Stored items from a collection:
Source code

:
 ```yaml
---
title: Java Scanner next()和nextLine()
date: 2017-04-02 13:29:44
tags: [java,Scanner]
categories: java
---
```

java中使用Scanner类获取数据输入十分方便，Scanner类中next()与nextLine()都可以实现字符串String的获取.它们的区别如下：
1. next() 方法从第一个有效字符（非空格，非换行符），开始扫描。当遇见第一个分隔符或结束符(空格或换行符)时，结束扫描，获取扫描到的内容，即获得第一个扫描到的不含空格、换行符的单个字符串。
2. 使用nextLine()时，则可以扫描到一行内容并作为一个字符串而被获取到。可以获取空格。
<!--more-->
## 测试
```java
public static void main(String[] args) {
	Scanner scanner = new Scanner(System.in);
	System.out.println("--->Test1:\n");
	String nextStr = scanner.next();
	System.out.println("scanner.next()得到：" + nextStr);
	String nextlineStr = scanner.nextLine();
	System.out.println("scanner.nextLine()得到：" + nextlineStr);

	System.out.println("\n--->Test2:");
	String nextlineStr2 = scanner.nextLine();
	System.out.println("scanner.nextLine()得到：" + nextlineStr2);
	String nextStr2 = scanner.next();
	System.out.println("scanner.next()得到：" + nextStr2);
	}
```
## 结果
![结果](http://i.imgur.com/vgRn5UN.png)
* * *
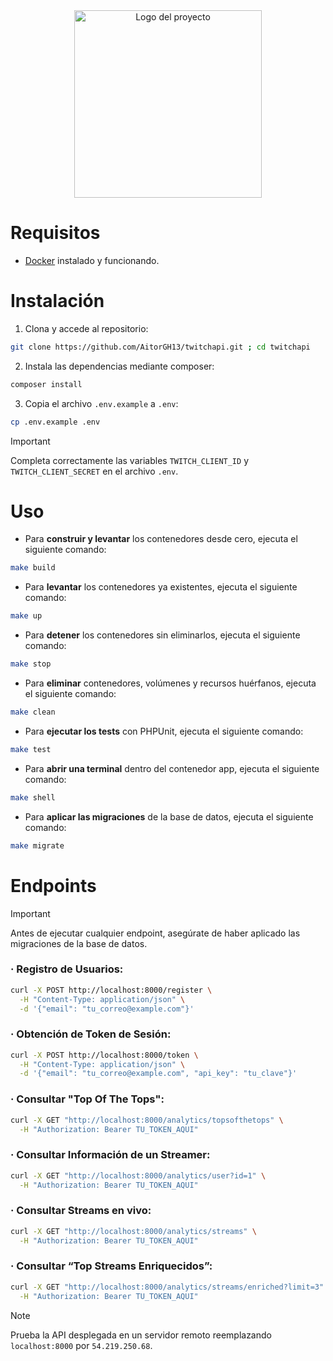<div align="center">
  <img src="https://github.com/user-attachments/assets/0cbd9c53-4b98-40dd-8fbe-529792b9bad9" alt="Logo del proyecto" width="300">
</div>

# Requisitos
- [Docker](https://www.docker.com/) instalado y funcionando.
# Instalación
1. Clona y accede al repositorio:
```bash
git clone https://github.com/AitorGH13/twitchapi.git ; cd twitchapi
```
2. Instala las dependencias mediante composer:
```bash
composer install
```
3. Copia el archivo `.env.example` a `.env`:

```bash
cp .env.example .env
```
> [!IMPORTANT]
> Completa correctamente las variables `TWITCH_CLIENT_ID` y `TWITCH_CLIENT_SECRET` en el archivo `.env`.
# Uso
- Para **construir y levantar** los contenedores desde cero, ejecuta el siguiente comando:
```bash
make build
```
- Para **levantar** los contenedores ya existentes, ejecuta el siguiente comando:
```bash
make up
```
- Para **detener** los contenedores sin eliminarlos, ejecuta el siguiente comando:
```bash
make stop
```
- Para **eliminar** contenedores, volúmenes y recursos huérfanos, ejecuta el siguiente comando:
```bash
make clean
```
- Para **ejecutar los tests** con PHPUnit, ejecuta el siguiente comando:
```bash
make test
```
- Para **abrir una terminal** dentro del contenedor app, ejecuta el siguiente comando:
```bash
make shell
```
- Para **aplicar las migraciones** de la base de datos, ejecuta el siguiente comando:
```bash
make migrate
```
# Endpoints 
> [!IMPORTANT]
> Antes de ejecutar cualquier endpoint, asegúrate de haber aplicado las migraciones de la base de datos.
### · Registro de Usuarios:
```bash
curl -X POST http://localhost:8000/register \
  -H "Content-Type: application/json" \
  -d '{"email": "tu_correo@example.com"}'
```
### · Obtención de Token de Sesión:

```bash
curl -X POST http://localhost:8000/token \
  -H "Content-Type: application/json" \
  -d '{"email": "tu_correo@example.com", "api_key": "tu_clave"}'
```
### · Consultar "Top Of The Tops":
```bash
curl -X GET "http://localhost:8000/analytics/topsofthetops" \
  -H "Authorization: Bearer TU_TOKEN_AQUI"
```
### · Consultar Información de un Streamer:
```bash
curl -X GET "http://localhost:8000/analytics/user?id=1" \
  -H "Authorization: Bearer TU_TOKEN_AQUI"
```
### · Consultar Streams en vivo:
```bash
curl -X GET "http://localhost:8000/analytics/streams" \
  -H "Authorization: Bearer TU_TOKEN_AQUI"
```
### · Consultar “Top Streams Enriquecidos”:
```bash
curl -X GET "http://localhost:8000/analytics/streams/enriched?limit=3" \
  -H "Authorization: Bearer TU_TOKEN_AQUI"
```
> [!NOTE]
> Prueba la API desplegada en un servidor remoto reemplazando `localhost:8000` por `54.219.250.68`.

**Task objective**
If a line above includes the string "POST", pick it out.

**Answer space**
curl -X POST http://localhost:8000/register \
curl -X POST http://localhost:8000/token \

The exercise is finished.